Gardens of Avila at Sycamore Springs

GARDENS OF AVILA at Sycamore Springs  Avila Beach, reduced to  ♦

This is one of those situations where all things working together surrounding the dining experience are so dreadful, it casts a serious blight on the meal.  Three phone calls which went to answering machine, a transfer from the front desk which resulted in same, a message taken at the resort desk with a promise
of a call-back (still waiting), and finally, finding an alternate number on Google and reaching a hostess who clearly was taking the first reservation of her career.

Arriving 5 minutes early, we were pointed towards the bar, where we waited for 35 minutes, surrounded by BO-and-perfume-drenched revelers in shorts and tank-tops.  A very nice bar–looking quite top-shelf–where an *Amaretto Sour* is generic amaretto and S&S + soda from the gun on rocks.  I opted to have my brought bottle of wine opened, whereupon the tender immediately poured a heavy-rimmed glass nearly 3/4 full before I noticed and frantically stopped him.

Alerted to our ready reservation, we did the awkward hurry-close-out-bar-tab-carry-drinks-and-napkins-and-bottle behind the waiting hostess and were ushered into an dining room which would make most conference rooms seem plush.  The exterior stone-walled grotto area honestly looked more inviting, but I prefer not to eat outside.  For ambiance, Gardens gets zero points.  I have to search hard to remember a dining room more awkwardly uninviting.  Stark and cold–and not in a contemporary/minimalist/industrial sort of way.  High ceilings, horrible paint, cafeteria layout and a couple dreadful tourist giclées on the wall.

Wine list is a fairly typical who’s who of the usual Edna Valley and Paso suspects but with a delightful smattering of things like Tatomer and Carr.  Straight-forward table-side ordering to a waiter who does not preside over the serving.  But then: The Food.  First two appetizer choices they are out of, but the Romaine Wedge is more than promised and the Abalone and Pork Belly is so succulent and amazing if you close your eyes, you can almost imagine yourself in a really great restaurant.
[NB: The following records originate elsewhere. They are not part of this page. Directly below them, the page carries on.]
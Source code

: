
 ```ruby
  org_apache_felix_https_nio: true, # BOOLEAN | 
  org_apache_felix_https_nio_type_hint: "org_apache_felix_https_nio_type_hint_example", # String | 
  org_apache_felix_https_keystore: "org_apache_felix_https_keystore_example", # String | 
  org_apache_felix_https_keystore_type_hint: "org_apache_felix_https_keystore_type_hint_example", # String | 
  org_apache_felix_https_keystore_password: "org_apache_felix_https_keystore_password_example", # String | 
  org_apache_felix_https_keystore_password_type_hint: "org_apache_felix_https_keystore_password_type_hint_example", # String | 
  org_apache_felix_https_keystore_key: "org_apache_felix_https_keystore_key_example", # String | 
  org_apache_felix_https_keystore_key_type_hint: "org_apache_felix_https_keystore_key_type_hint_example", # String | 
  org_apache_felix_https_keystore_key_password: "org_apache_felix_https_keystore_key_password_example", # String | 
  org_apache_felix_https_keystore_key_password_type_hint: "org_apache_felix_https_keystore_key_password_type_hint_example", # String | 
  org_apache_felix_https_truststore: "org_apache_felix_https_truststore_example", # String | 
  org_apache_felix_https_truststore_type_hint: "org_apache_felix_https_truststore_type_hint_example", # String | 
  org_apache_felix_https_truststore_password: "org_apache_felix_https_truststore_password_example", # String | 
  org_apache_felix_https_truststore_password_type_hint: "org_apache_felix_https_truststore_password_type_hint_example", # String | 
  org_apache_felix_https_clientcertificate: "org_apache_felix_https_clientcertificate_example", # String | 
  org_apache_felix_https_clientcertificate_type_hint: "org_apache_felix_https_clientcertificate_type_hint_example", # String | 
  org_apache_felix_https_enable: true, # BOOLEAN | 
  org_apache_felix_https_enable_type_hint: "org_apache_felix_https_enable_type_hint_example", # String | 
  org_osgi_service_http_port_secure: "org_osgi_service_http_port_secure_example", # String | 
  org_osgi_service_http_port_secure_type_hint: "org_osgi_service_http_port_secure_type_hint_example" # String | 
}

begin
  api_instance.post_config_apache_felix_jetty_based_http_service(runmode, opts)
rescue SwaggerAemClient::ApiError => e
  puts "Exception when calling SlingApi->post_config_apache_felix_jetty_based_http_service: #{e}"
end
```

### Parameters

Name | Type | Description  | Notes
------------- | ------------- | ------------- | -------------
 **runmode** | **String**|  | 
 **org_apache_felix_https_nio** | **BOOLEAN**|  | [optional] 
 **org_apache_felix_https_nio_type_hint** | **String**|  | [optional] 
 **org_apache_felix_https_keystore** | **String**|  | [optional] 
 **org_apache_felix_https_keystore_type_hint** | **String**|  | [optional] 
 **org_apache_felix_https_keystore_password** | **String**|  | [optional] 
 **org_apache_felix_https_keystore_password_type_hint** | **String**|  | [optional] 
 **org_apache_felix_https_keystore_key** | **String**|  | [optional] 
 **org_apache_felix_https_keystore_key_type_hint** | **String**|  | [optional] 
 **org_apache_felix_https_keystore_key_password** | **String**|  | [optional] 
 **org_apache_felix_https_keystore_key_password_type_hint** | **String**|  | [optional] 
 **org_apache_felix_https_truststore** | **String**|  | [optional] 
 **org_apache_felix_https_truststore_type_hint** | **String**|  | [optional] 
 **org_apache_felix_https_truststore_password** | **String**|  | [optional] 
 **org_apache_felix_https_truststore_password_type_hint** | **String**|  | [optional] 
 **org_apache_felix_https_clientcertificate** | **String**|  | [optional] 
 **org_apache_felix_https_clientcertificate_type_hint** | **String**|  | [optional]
Rather sparse service is attentive but not cloying.  Entrees are definitely aiming at being some of the highest quality in the area.  The Beef Short Ribs–boneless and flaky-moist, and a Duck Breast you can nearly suck through the gap in your front teeth, both with completely un-boring starch purées, perfect vegetable accompaniment and on-point wine reductions.  The Pot De Crème–sans pot–was uniformly dense and muddy with chocolate, unfortunately served with an embarrassingly bad interpretation of ‘espresso’.  Flat, burnt, too-hot and no crema, practically a calling-card of San Luis Obispo restaurants: that all-too-frequent postlude to your meal which shouts “THE KITCHEN DOESN’T CARE!” to anyone willing to pay attention.

If you are able to focus solely on the food, this is a wonderful dining experience.  But if you view the meal as a sum of all parts, Gardens of Avila reaches nearly humorous levels of incompetence.